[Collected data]
□ □ □ □
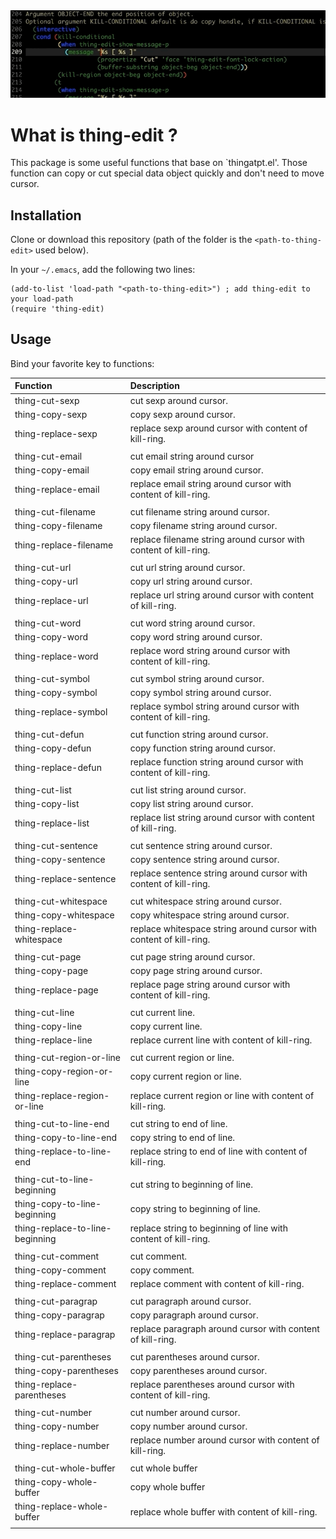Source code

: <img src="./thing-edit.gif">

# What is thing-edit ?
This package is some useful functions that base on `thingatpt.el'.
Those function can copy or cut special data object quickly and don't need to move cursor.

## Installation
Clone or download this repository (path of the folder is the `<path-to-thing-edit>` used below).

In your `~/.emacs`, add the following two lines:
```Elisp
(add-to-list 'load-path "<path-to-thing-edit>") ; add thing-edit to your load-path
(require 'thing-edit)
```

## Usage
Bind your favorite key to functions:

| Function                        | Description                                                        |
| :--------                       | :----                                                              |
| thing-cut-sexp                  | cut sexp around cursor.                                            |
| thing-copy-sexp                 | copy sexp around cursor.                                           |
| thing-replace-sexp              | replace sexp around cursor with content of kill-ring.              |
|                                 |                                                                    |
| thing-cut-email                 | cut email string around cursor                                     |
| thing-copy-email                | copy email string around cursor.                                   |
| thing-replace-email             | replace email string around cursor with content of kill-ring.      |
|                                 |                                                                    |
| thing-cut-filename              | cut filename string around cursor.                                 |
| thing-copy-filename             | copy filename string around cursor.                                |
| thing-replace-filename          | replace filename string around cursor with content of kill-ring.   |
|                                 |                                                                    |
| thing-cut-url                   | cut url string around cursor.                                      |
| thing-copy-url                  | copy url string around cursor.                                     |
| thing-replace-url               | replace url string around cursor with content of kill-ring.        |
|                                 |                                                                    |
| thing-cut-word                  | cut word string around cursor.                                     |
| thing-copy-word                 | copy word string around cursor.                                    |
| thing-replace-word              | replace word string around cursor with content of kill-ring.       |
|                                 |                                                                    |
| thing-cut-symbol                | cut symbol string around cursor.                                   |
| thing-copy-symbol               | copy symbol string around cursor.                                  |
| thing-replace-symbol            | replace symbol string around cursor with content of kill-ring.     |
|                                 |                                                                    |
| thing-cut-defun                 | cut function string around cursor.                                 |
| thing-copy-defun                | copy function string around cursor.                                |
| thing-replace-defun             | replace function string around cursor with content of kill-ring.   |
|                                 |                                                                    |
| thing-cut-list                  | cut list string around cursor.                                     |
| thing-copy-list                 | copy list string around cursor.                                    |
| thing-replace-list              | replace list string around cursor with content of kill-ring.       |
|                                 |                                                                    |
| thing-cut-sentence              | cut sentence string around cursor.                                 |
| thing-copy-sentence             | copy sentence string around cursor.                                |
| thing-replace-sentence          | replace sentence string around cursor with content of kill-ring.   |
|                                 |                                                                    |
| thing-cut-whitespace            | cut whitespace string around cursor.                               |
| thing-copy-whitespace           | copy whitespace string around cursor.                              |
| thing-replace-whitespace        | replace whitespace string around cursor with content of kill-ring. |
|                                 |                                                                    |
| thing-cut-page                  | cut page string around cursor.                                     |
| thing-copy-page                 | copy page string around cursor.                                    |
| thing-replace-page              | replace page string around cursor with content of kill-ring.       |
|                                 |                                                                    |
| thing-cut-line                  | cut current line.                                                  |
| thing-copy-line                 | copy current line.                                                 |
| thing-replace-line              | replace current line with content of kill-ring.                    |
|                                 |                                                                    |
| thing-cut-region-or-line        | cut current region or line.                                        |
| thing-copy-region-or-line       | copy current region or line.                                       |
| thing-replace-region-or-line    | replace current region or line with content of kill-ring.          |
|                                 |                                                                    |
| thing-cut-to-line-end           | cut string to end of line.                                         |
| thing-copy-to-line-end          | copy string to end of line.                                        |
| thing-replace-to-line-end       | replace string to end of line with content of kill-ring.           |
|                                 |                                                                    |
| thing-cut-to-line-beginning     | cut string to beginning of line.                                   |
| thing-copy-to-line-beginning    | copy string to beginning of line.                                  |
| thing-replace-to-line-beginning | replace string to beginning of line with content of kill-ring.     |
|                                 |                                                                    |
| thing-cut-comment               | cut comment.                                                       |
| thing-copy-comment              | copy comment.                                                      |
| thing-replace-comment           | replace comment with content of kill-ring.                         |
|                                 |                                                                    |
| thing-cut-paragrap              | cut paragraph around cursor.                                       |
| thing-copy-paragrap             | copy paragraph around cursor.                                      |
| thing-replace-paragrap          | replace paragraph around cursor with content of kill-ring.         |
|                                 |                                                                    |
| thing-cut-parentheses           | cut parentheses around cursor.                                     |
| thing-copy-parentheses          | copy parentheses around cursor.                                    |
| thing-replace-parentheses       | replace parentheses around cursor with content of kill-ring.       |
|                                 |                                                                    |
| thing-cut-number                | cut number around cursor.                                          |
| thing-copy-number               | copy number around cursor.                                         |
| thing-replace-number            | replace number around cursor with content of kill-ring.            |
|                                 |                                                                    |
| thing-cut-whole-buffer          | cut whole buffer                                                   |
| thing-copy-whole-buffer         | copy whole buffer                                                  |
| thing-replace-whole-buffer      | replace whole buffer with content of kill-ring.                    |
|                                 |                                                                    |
□ □ □ □
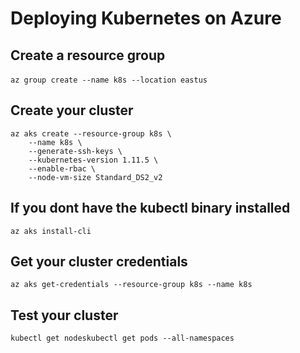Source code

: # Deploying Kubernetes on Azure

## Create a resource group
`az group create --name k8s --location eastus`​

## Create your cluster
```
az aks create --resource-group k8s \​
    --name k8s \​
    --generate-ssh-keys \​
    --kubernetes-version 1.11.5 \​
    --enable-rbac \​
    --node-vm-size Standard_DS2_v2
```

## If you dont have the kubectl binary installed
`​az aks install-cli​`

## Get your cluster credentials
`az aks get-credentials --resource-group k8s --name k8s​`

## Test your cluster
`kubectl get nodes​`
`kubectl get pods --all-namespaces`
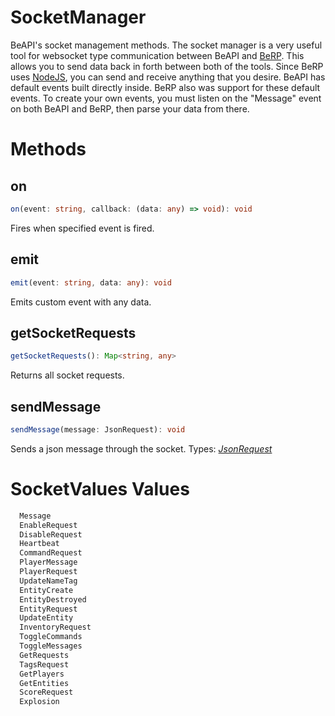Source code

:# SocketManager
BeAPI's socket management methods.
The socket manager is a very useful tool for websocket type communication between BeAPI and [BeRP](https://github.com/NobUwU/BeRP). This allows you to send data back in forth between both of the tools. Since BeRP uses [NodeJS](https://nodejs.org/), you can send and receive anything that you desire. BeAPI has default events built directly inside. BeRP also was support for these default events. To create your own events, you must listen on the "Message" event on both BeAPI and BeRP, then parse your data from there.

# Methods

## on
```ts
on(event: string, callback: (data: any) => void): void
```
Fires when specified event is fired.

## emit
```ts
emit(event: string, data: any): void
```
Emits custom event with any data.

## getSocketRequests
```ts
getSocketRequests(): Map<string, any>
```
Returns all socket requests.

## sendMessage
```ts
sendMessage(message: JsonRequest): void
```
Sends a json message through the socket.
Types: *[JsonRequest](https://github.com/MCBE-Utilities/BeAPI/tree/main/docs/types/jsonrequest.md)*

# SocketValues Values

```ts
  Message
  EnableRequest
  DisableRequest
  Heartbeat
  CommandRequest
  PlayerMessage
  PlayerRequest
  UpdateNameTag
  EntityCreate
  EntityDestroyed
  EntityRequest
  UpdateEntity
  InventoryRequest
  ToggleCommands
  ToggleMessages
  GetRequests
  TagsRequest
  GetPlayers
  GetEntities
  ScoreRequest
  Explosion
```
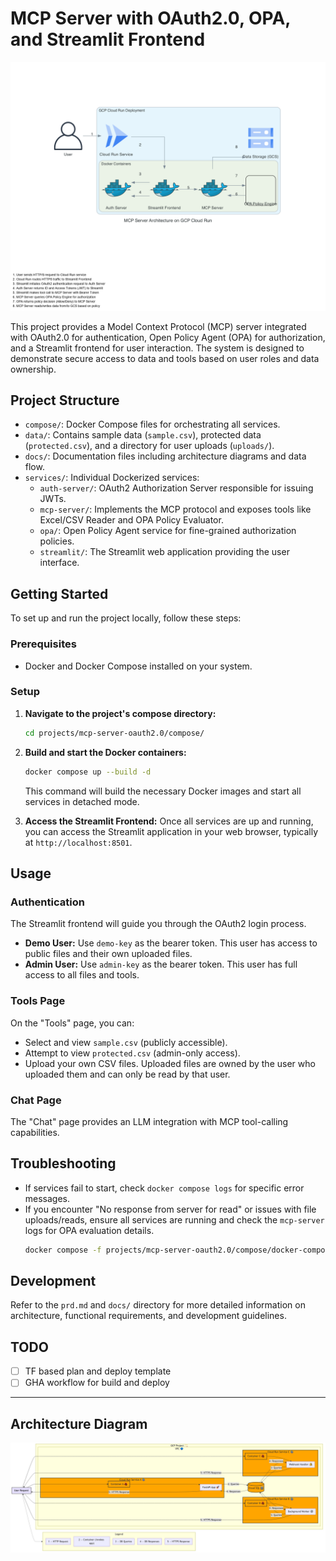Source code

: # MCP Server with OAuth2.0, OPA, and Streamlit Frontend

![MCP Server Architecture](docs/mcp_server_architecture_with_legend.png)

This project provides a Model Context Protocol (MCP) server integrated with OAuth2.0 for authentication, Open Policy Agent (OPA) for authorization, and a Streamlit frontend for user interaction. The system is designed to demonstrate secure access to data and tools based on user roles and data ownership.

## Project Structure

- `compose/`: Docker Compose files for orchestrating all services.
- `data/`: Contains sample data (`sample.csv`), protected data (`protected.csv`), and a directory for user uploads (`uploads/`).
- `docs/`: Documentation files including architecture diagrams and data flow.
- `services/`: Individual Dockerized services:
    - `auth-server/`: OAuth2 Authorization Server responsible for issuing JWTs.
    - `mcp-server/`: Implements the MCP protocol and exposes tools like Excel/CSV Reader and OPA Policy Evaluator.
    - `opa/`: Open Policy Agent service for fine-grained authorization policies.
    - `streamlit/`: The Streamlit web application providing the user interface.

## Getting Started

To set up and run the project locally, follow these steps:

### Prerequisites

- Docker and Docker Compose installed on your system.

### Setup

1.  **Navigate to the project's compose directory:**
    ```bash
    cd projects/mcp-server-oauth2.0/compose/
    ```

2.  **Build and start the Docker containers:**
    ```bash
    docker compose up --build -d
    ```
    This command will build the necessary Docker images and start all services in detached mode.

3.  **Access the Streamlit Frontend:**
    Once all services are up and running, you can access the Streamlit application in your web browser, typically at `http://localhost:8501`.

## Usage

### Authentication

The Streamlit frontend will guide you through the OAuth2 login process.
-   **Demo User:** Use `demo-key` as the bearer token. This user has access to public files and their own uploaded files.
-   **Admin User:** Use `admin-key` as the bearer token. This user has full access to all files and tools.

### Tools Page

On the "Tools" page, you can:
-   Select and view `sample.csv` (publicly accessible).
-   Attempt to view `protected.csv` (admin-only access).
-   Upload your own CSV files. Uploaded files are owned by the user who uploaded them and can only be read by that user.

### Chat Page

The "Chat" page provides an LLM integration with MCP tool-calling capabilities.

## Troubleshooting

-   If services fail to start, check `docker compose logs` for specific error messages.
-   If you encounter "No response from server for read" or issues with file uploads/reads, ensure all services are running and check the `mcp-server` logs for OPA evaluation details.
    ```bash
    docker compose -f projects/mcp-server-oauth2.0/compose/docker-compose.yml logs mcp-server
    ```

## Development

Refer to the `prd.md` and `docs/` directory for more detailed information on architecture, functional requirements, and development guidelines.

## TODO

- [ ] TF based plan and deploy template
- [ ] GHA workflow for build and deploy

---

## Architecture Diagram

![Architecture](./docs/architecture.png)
□ □ □ □
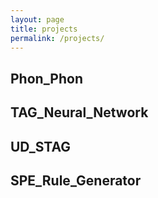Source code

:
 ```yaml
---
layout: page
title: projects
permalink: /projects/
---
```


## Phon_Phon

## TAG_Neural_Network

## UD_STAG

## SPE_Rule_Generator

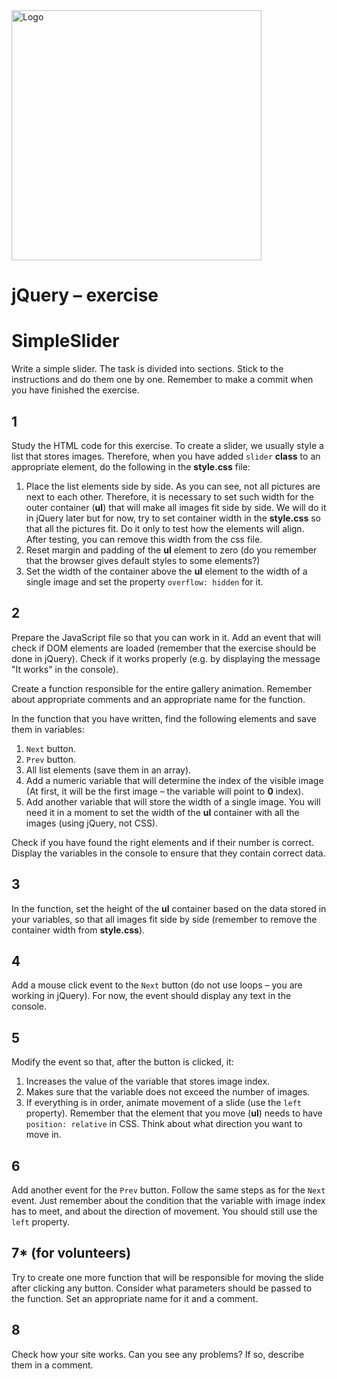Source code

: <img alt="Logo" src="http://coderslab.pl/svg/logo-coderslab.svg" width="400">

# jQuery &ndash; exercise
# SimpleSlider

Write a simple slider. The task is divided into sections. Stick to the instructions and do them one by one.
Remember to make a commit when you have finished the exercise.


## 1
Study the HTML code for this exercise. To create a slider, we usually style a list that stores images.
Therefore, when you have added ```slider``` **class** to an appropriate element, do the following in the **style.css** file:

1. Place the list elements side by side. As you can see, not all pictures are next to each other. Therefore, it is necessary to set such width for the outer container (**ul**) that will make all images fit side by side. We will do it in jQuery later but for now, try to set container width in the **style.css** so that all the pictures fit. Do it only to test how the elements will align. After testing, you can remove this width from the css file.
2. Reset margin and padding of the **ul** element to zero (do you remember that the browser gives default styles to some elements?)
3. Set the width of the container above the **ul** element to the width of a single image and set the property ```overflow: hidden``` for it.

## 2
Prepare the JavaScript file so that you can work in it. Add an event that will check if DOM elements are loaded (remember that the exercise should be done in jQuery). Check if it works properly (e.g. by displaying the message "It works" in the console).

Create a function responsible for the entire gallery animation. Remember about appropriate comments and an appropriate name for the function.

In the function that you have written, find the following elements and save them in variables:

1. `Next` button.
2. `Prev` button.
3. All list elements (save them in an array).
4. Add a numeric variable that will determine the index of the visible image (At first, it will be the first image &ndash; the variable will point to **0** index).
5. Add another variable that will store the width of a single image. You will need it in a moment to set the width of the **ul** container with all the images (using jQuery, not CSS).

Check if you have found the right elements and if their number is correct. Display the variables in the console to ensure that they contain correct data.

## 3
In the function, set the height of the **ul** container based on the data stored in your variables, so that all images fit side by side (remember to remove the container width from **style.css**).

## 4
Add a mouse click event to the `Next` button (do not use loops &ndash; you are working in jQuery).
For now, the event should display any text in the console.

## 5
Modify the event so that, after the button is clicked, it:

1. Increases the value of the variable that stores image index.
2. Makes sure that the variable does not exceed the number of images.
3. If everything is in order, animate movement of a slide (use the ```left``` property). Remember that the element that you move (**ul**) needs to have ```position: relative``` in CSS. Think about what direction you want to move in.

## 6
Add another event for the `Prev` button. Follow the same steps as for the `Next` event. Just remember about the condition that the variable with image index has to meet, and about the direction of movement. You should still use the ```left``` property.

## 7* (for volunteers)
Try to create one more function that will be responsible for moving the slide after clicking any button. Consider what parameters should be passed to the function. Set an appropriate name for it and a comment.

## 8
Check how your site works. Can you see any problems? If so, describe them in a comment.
□ □ □ □
# EXERCISE DESCRIPTION:
Could you return the lines in the entries above that contain "sentence"?

# SOLUTION:
| thing-cut-sentence              | cut sentence string around cursor.                                 |
| thing-copy-sentence             | copy sentence string around cursor.                                |
| thing-replace-sentence          | replace sentence string around cursor with content of kill-ring.   |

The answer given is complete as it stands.